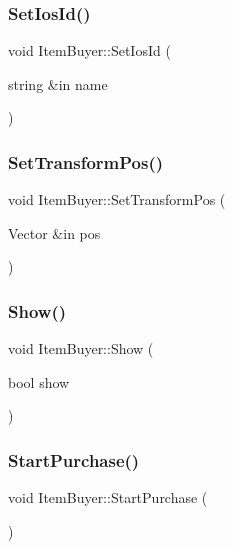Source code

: \hypertarget{class_item_buyer_a2152ce6e0481e0c69ca79613bfaa206f}{}\label{class_item_buyer_a2152ce6e0481e0c69ca79613bfaa206f} 
\subsubsection{\texorpdfstring{Set\+Ios\+Id()}{SetIosId()}}
{\footnotesize\ttfamily void Item\+Buyer\+::\+Set\+Ios\+Id (\begin{DoxyParamCaption}\item[{string \&in}]{name }\end{DoxyParamCaption})}

\hypertarget{class_item_buyer_a00ef3bcc525128ea02ea433735b2a214}{}\label{class_item_buyer_a00ef3bcc525128ea02ea433735b2a214} 
\subsubsection{\texorpdfstring{Set\+Transform\+Pos()}{SetTransformPos()}}
{\footnotesize\ttfamily void Item\+Buyer\+::\+Set\+Transform\+Pos (\begin{DoxyParamCaption}\item[{Vector \&in}]{pos }\end{DoxyParamCaption})}

\hypertarget{class_item_buyer_ac21a4b32aa87d9f5686cac9f75144a74}{}\label{class_item_buyer_ac21a4b32aa87d9f5686cac9f75144a74} 
\subsubsection{\texorpdfstring{Show()}{Show()}}
{\footnotesize\ttfamily void Item\+Buyer\+::\+Show (\begin{DoxyParamCaption}\item[{bool}]{show }\end{DoxyParamCaption})}

\hypertarget{class_item_buyer_a74d2fbbfb6fc81924e4e53d3e82abb1b}{}\label{class_item_buyer_a74d2fbbfb6fc81924e4e53d3e82abb1b} 
\subsubsection{\texorpdfstring{Start\+Purchase()}{StartPurchase()}}
{\footnotesize\ttfamily void Item\+Buyer\+::\+Start\+Purchase (\begin{DoxyParamCaption}{ }\end{DoxyParamCaption})}

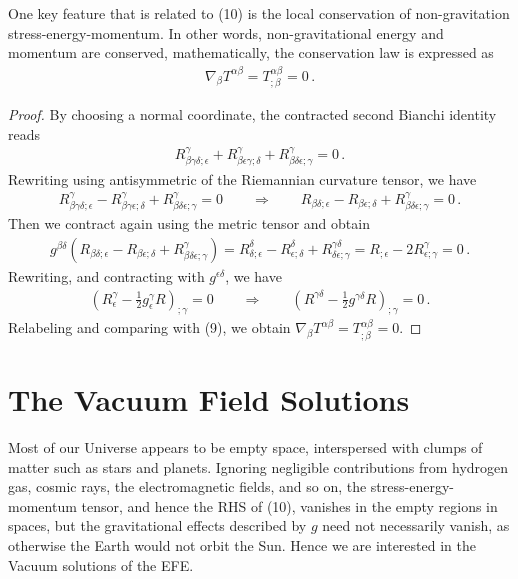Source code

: \documentclass[11pt, onesided]{book}
\theoremstyle{break}
\theoremstyle{break}
\begin{document}
One key feature that is related to (10) is the local conservation of non-gravitation stress-energy-momentum. In other words, non-gravitational energy and momentum are conserved, mathematically, the conservation law is expressed as
\begin{align*}
\nabla_\beta T^{\alpha\beta} = T^{\alpha\beta}_{; \beta} = 0\,.
\end{align*}
\begin{proof}
By choosing a normal coordinate, the contracted second Bianchi identity reads
\begin{align*}
R_{\beta\gamma\delta;\epsilon}^{\gamma}+ R_{\beta\epsilon\gamma;\delta}^{\gamma}+R_{\beta\delta \epsilon;\gamma}^\gamma = 0\,.
\end{align*}
Rewriting using antisymmetric of the Riemannian curvature tensor, we have
\begin{align*}
R_{\beta\gamma\delta;\epsilon}^{\gamma} - R_{\beta\gamma\epsilon;\delta}^\gamma + R_{\beta\delta\epsilon;\gamma}^\gamma = 0\qquad \Rightarrow \qquad R_{\beta\delta;\epsilon}-R_{\beta\epsilon;\delta} + R_{\beta	\delta\epsilon;\gamma}^\gamma = 0\,.
\end{align*}
Then we contract again using the metric tensor and obtain
\begin{align*}
g^{\beta\delta}(R_{\beta\delta;\epsilon}-R_{\beta\epsilon;\delta}+R_{\beta\delta\epsilon;\gamma}^\gamma) = R_{\delta;\epsilon}^\delta - R_{\epsilon;\delta}^\delta + R_{\delta\epsilon;\gamma}^{\gamma\delta} =R_{;\epsilon} - 2R_{\epsilon;\gamma}^\gamma = 0\,.
\end{align*}
Rewriting, and contracting with $g^{\epsilon\delta}$, we have
\begin{align*}
\left(R_\epsilon^\gamma - \frac{1}{2}g_{\epsilon}^\gamma R\right)_{;\gamma} = 0 \qquad \Rightarrow \qquad \left(R^{\gamma\delta} - \frac{1}{2}g^{\gamma\delta}R\right)_{;\gamma} = 0\,.
\end{align*}
Relabeling and comparing with (9), we obtain $\nabla_\beta T^{\alpha\beta} = T^{\alpha\beta}_{;\beta} =0$.
\end{proof}

\newpage
\section[The Vacuum Field Solutions]{\color{red}The Vacuum Field Solutions\color{red}}
Most of our Universe appears to be empty space, interspersed with clumps of matter such as stars and planets. Ignoring negligible contributions from hydrogen gas, cosmic rays, the electromagnetic fields, and so on, the stress-energy-momentum tensor, and hence the RHS of (10), vanishes in the empty regions in spaces, but the gravitational effects described by $g$ need not necessarily vanish, as otherwise the Earth would not orbit the Sun. Hence we are interested in the Vacuum solutions of the EFE.\\
\end{document}

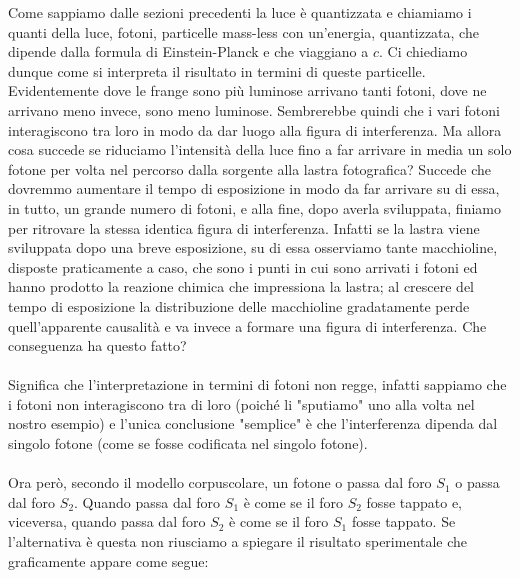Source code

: 	Come sappiamo dalle sezioni precedenti la luce è quantizzata e chiamiamo i quanti della luce, fotoni, particelle mass-less con un'energia, quantizzata, che dipende dalla formula di Einstein-Planck e che viaggiano a $c$. Ci chiediamo dunque come si interpreta il risultato in termini di queste particelle. Evidentemente dove le frange sono più luminose arrivano tanti fotoni, dove ne arrivano meno invece, sono meno luminose. Sembrerebbe quindi che i vari fotoni interagiscono tra loro in modo da dar luogo alla figura di interferenza. Ma allora cosa succede se riduciamo l'intensità della luce fino a far arrivare in media un solo fotone per volta nel percorso dalla sorgente alla lastra fotografica? Succede che dovremmo aumentare il tempo di esposizione in modo da far arrivare su di essa, in tutto, un grande numero di fotoni, e alla fine, dopo averla sviluppata, finiamo per ritrovare la stessa identica figura di interferenza. Infatti se la lastra viene sviluppata dopo una breve esposizione, su di essa osserviamo tante macchioline, disposte praticamente a caso, che sono i punti in cui sono arrivati i fotoni ed hanno prodotto la reazione chimica che impressiona la lastra; al crescere del tempo di esposizione la distribuzione delle macchioline gradatamente perde quell'apparente causalità e va invece a formare una figura di interferenza. Che conseguenza ha questo fatto?
	\\
	\\
	Significa che l'interpretazione in termini di fotoni non regge, infatti sappiamo che i fotoni non interagiscono tra di loro (poiché li "sputiamo" uno alla volta nel nostro esempio) e l'unica conclusione "semplice" è che l'interferenza dipenda dal singolo fotone (come se fosse codificata nel singolo fotone). 
	\\
	\\
	Ora però, secondo il modello corpuscolare, un fotone o passa dal foro $S_1$ o passa dal foro $S_2$. Quando passa dal foro $S_1$ è come se il foro $S_2$ fosse tappato e, viceversa, quando passa dal foro $S_2$ è come se il foro $S_1$ fosse tappato. Se l'alternativa è questa non riusciamo a spiegare il risultato sperimentale che graficamente appare come segue:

_ _ _ _ _

Please retype the material above exactly, and omit its images.

OUTPUT BELOW>
Source code

: \hypertarget{class_item_buyer_a2152ce6e0481e0c69ca79613bfaa206f}{}\label{class_item_buyer_a2152ce6e0481e0c69ca79613bfaa206f} 
\subsubsection{\texorpdfstring{Set\+Ios\+Id()}{SetIosId()}}
{\footnotesize\ttfamily void Item\+Buyer\+::\+Set\+Ios\+Id (\begin{DoxyParamCaption}\item[{string \&in}]{name }\end{DoxyParamCaption})}

\hypertarget{class_item_buyer_a00ef3bcc525128ea02ea433735b2a214}{}\label{class_item_buyer_a00ef3bcc525128ea02ea433735b2a214} 
\subsubsection{\texorpdfstring{Set\+Transform\+Pos()}{SetTransformPos()}}
{\footnotesize\ttfamily void Item\+Buyer\+::\+Set\+Transform\+Pos (\begin{DoxyParamCaption}\item[{Vector \&in}]{pos }\end{DoxyParamCaption})}

\hypertarget{class_item_buyer_ac21a4b32aa87d9f5686cac9f75144a74}{}\label{class_item_buyer_ac21a4b32aa87d9f5686cac9f75144a74} 
\subsubsection{\texorpdfstring{Show()}{Show()}}
{\footnotesize\ttfamily void Item\+Buyer\+::\+Show (\begin{DoxyParamCaption}\item[{bool}]{show }\end{DoxyParamCaption})}

\hypertarget{class_item_buyer_a74d2fbbfb6fc81924e4e53d3e82abb1b}{}\label{class_item_buyer_a74d2fbbfb6fc81924e4e53d3e82abb1b} 
\subsubsection{\texorpdfstring{Start\+Purchase()}{StartPurchase()}}
{\footnotesize\ttfamily void Item\+Buyer\+::\+Start\+Purchase (\begin{DoxyParamCaption}{ }\end{DoxyParamCaption})}

Source code

: \documentclass[11pt, onesided]{book}
\theoremstyle{break}
\theoremstyle{break}
\begin{document}
One key feature that is related to (10) is the local conservation of non-gravitation stress-energy-momentum. In other words, non-gravitational energy and momentum are conserved, mathematically, the conservation law is expressed as
\begin{align*}
\nabla_\beta T^{\alpha\beta} = T^{\alpha\beta}_{; \beta} = 0\,.
\end{align*}
\begin{proof}
By choosing a normal coordinate, the contracted second Bianchi identity reads
\begin{align*}
R_{\beta\gamma\delta;\epsilon}^{\gamma}+ R_{\beta\epsilon\gamma;\delta}^{\gamma}+R_{\beta\delta \epsilon;\gamma}^\gamma = 0\,.
\end{align*}
Rewriting using antisymmetric of the Riemannian curvature tensor, we have
\begin{align*}
R_{\beta\gamma\delta;\epsilon}^{\gamma} - R_{\beta\gamma\epsilon;\delta}^\gamma + R_{\beta\delta\epsilon;\gamma}^\gamma = 0\qquad \Rightarrow \qquad R_{\beta\delta;\epsilon}-R_{\beta\epsilon;\delta} + R_{\beta	\delta\epsilon;\gamma}^\gamma = 0\,.
\end{align*}
Then we contract again using the metric tensor and obtain
\begin{align*}
g^{\beta\delta}(R_{\beta\delta;\epsilon}-R_{\beta\epsilon;\delta}+R_{\beta\delta\epsilon;\gamma}^\gamma) = R_{\delta;\epsilon}^\delta - R_{\epsilon;\delta}^\delta + R_{\delta\epsilon;\gamma}^{\gamma\delta} =R_{;\epsilon} - 2R_{\epsilon;\gamma}^\gamma = 0\,.
\end{align*}
Rewriting, and contracting with $g^{\epsilon\delta}$, we have
\begin{align*}
\left(R_\epsilon^\gamma - \frac{1}{2}g_{\epsilon}^\gamma R\right)_{;\gamma} = 0 \qquad \Rightarrow \qquad \left(R^{\gamma\delta} - \frac{1}{2}g^{\gamma\delta}R\right)_{;\gamma} = 0\,.
\end{align*}
Relabeling and comparing with (9), we obtain $\nabla_\beta T^{\alpha\beta} = T^{\alpha\beta}_{;\beta} =0$.
\end{proof}

\newpage
\section[The Vacuum Field Solutions]{\color{red}The Vacuum Field Solutions\color{red}}
Most of our Universe appears to be empty space, interspersed with clumps of matter such as stars and planets. Ignoring negligible contributions from hydrogen gas, cosmic rays, the electromagnetic fields, and so on, the stress-energy-momentum tensor, and hence the RHS of (10), vanishes in the empty regions in spaces, but the gravitational effects described by $g$ need not necessarily vanish, as otherwise the Earth would not orbit the Sun. Hence we are interested in the Vacuum solutions of the EFE.\\
\end{document}

Source code

: 	Come sappiamo dalle sezioni precedenti la luce è quantizzata e chiamiamo i quanti della luce, fotoni, particelle mass-less con un'energia, quantizzata, che dipende dalla formula di Einstein-Planck e che viaggiano a $c$. Ci chiediamo dunque come si interpreta il risultato in termini di queste particelle. Evidentemente dove le frange sono più luminose arrivano tanti fotoni, dove ne arrivano meno invece, sono meno luminose. Sembrerebbe quindi che i vari fotoni interagiscono tra loro in modo da dar luogo alla figura di interferenza. Ma allora cosa succede se riduciamo l'intensità della luce fino a far arrivare in media un solo fotone per volta nel percorso dalla sorgente alla lastra fotografica? Succede che dovremmo aumentare il tempo di esposizione in modo da far arrivare su di essa, in tutto, un grande numero di fotoni, e alla fine, dopo averla sviluppata, finiamo per ritrovare la stessa identica figura di interferenza. Infatti se la lastra viene sviluppata dopo una breve esposizione, su di essa osserviamo tante macchioline, disposte praticamente a caso, che sono i punti in cui sono arrivati i fotoni ed hanno prodotto la reazione chimica che impressiona la lastra; al crescere del tempo di esposizione la distribuzione delle macchioline gradatamente perde quell'apparente causalità e va invece a formare una figura di interferenza. Che conseguenza ha questo fatto?
	\\
	\\
	Significa che l'interpretazione in termini di fotoni non regge, infatti sappiamo che i fotoni non interagiscono tra di loro (poiché li "sputiamo" uno alla volta nel nostro esempio) e l'unica conclusione "semplice" è che l'interferenza dipenda dal singolo fotone (come se fosse codificata nel singolo fotone). 
	\\
	\\
	Ora però, secondo il modello corpuscolare, un fotone o passa dal foro $S_1$ o passa dal foro $S_2$. Quando passa dal foro $S_1$ è come se il foro $S_2$ fosse tappato e, viceversa, quando passa dal foro $S_2$ è come se il foro $S_1$ fosse tappato. Se l'alternativa è questa non riusciamo a spiegare il risultato sperimentale che graficamente appare come segue:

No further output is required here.